Hinzu kommt, dass diese Verbraucherinsolvenz in der Regel zähe sechs Jahre in Anspruch nimmt, bevor der Schuldner nach einer Restschuldbefreiung seine Schulden endgültig los ist.
Die Aussicht, sich stattdessen dem kürzeren und schuldnerfreundlicheren Insolvenzverfahren eines anderen EU-Mitgliedsstaats zu unterwerfen und zu diesem Zweck seinen Lebensmittelpunkt dorthin zu verlegen, erscheint da sehr verlockend. Was es mit diesem sogenannten Center of main interest (COMI) auf sich hat, erklären wir hier.
COMI im Insolvenzrecht kurz zusammengefasst
Damit ist der „Mittelpunkt der hauptsächlichen Interessen“ (Lebensmittelpunkt) im Sinne des Art. 3 EuInsVO gemeint. Er ist der Maßstab für die Frage, welcher Mitgliedsstaat für die Insolvenzeröffnung zuständig ist.

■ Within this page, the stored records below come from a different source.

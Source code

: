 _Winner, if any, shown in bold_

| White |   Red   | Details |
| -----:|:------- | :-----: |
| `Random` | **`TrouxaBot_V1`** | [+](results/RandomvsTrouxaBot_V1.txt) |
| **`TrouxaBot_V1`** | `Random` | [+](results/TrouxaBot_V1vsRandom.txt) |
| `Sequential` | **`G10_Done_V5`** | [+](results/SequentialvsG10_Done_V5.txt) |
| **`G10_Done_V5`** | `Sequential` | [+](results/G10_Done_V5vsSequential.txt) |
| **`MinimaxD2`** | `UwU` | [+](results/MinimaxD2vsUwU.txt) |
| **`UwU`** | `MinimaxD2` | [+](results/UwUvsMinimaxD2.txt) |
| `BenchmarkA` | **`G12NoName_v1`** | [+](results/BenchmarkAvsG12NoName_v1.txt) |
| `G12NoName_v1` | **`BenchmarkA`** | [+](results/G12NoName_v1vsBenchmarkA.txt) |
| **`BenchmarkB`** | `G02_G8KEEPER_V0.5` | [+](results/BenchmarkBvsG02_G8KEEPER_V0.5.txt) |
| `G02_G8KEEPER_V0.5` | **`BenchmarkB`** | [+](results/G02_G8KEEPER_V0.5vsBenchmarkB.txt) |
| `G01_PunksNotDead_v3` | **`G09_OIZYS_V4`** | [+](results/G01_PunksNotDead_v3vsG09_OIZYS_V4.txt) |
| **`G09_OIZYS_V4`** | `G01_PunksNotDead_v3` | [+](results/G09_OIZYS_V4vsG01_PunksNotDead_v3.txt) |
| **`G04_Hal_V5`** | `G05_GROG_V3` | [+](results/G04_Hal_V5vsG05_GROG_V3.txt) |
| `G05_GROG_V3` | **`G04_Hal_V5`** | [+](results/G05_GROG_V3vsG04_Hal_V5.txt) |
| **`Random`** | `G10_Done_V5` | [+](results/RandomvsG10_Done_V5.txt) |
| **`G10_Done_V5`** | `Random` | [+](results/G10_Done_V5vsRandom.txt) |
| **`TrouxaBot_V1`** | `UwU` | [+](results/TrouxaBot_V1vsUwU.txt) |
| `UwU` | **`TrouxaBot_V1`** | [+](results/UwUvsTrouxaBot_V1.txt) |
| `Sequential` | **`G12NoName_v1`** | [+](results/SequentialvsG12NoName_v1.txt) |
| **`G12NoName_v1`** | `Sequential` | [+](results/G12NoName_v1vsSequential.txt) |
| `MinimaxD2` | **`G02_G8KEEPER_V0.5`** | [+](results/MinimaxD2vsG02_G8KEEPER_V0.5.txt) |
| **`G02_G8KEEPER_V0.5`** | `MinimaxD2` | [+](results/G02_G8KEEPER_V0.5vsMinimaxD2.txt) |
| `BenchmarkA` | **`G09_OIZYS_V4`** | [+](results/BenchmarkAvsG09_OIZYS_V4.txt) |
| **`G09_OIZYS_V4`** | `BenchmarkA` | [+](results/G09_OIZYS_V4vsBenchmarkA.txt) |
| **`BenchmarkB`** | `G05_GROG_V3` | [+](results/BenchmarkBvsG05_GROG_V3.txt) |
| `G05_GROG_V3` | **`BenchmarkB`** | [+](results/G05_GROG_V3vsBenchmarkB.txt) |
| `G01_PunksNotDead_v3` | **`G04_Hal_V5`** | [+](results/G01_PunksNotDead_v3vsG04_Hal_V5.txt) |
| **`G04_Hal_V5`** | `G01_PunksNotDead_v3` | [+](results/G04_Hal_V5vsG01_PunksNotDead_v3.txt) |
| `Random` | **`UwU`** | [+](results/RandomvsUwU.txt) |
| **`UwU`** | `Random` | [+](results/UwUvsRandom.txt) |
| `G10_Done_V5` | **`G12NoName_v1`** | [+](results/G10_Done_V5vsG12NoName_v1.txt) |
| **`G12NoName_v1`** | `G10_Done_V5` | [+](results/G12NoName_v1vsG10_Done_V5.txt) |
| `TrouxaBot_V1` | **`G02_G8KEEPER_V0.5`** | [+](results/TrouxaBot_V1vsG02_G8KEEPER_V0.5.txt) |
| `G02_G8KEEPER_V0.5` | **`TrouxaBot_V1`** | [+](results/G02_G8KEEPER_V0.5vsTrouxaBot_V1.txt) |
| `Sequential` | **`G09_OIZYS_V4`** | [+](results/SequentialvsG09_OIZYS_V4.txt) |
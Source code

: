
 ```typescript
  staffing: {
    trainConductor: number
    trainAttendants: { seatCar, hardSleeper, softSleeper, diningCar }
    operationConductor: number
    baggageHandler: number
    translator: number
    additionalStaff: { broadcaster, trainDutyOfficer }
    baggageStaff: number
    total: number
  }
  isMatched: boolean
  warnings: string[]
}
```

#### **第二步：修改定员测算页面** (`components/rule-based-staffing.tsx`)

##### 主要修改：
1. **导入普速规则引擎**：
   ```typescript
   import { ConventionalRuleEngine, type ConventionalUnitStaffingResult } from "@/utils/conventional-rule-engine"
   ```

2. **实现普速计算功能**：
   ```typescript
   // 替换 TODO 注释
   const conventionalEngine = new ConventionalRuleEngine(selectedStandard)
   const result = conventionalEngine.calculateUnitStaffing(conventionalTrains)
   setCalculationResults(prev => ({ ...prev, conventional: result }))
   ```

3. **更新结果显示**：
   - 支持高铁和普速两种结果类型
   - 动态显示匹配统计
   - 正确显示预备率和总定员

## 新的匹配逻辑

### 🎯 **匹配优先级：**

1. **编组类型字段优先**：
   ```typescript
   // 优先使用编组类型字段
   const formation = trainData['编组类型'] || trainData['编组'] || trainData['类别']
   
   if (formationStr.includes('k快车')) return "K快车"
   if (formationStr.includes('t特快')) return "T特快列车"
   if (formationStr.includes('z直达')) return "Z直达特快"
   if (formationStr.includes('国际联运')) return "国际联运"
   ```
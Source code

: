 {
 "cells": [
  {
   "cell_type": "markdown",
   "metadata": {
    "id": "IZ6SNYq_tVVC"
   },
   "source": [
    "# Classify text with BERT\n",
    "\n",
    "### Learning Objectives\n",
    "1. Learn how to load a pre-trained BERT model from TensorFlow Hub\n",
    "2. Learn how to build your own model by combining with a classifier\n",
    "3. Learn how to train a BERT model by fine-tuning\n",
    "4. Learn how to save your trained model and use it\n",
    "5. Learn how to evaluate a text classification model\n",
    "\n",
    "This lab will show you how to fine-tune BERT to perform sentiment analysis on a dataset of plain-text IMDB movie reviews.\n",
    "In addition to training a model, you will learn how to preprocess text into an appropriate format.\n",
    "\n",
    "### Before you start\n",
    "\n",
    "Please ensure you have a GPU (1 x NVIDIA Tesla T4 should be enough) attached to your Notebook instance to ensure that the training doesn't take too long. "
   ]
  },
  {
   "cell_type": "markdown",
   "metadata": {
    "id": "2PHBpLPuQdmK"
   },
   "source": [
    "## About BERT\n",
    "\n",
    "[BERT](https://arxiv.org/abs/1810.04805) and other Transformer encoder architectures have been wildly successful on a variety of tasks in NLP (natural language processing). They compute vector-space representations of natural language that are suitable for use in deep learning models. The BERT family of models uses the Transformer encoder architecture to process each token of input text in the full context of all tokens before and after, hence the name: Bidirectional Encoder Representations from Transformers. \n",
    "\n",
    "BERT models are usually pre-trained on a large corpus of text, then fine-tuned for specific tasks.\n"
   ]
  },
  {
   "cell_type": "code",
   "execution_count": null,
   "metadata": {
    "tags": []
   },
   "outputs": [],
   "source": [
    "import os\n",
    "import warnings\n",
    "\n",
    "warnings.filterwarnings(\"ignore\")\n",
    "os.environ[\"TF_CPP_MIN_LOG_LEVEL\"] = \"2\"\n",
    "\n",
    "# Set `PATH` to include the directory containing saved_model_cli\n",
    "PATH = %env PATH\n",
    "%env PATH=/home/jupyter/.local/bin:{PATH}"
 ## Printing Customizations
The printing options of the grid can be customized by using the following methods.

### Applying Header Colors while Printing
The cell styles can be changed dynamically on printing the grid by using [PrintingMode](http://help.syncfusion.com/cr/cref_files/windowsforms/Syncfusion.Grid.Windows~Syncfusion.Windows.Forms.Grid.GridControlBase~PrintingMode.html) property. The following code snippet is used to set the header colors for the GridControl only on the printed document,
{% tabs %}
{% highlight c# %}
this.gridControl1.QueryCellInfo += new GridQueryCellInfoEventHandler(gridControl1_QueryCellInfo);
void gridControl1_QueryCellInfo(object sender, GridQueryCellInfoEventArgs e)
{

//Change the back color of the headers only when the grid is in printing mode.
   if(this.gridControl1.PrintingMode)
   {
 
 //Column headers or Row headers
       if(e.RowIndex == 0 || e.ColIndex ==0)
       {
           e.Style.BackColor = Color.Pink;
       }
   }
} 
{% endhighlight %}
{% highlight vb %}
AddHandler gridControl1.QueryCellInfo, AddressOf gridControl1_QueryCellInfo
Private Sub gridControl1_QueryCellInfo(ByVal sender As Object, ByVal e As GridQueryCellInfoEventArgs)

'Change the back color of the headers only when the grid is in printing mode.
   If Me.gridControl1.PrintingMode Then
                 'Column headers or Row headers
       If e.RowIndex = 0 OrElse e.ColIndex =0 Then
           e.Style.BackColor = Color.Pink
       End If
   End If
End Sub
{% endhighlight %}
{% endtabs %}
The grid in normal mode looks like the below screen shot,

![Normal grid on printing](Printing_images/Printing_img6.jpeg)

Das Insolvenzgericht, bei welchem der Insolvenzantrag eingereicht wird, muss den COMI anhand der Umstände des jeweiligen Einzelfalls prüfen. Es wird dafür die sozialen, wirtschaftlichen und kulturellen Beziehungen des Schuldners vor Ort genau unter die Lupe nehmen.
Mit dieser Regelung soll dem Insolvenztourismus Einhalt geboten werden, indem sich ein Schuldner jenem nationalen Insolvenzrecht unterwirft, das ihm am meisten zum Vorteil gereicht und seine Gläubiger benachteiligt.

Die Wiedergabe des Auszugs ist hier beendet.